→ **WHAT TO DO**:
Beginning at the first line of the data, print each line exactly, stopping after the line that contains "Por se tratar".

→ **AVAILABLE RECORDS**:
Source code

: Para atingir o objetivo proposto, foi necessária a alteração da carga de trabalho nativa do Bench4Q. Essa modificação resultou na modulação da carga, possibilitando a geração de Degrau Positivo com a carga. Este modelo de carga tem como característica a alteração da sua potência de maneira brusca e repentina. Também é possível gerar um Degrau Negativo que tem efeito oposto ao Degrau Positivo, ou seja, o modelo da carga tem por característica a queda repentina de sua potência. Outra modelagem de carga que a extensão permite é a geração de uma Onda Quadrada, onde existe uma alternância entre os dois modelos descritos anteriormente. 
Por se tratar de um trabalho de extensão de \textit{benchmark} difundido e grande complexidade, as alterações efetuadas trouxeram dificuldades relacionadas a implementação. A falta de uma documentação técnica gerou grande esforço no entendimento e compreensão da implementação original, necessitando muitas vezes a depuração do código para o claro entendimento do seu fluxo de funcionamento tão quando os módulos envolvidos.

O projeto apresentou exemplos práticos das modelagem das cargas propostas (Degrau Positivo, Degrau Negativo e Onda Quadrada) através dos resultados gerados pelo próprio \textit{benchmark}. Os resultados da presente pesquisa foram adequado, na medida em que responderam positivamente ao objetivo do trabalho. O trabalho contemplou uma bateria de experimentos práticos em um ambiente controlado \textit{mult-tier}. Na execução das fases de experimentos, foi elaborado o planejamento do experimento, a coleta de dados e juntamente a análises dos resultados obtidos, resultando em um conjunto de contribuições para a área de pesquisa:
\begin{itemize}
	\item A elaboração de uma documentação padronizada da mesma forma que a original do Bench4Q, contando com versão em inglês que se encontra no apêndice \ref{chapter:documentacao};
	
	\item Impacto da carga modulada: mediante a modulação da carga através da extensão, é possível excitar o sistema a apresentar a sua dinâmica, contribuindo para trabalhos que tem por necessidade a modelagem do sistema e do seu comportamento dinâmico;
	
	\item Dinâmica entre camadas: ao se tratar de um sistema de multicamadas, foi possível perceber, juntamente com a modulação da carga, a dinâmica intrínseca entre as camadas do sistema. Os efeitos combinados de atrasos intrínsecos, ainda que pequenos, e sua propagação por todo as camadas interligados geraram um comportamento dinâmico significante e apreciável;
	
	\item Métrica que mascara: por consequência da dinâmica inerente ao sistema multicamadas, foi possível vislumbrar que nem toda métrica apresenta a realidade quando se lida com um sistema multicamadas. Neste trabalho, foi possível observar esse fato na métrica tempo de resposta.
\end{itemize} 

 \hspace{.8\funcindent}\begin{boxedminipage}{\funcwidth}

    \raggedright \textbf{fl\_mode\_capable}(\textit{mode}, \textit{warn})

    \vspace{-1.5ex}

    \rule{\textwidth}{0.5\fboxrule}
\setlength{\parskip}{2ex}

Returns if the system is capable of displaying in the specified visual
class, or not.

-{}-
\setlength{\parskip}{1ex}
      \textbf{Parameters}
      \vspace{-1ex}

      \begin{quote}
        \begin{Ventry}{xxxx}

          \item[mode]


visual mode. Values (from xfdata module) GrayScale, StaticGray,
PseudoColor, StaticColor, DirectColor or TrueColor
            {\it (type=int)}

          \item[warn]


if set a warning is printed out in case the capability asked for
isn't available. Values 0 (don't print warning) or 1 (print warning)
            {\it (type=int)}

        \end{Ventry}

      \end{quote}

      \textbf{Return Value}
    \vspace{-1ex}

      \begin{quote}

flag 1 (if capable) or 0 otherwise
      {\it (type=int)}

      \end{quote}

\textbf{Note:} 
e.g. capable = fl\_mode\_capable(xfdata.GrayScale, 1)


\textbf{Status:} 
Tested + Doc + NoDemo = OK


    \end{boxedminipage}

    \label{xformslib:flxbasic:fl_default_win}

→ **EXERCISE OUTPUT**:
Source code

: Para atingir o objetivo proposto, foi necessária a alteração da carga de trabalho nativa do Bench4Q. Essa modificação resultou na modulação da carga, possibilitando a geração de Degrau Positivo com a carga. Este modelo de carga tem como característica a alteração da sua potência de maneira brusca e repentina. Também é possível gerar um Degrau Negativo que tem efeito oposto ao Degrau Positivo, ou seja, o modelo da carga tem por característica a queda repentina de sua potência. Outra modelagem de carga que a extensão permite é a geração de uma Onda Quadrada, onde existe uma alternância entre os dois modelos descritos anteriormente. 
Por se tratar de um trabalho de extensão de \textit{benchmark} difundido e grande complexidade, as alterações efetuadas trouxeram dificuldades relacionadas a implementação. A falta de uma documentação técnica gerou grande esforço no entendimento e compreensão da implementação original, necessitando muitas vezes a depuração do código para o claro entendimento do seu fluxo de funcionamento tão quando os módulos envolvidos.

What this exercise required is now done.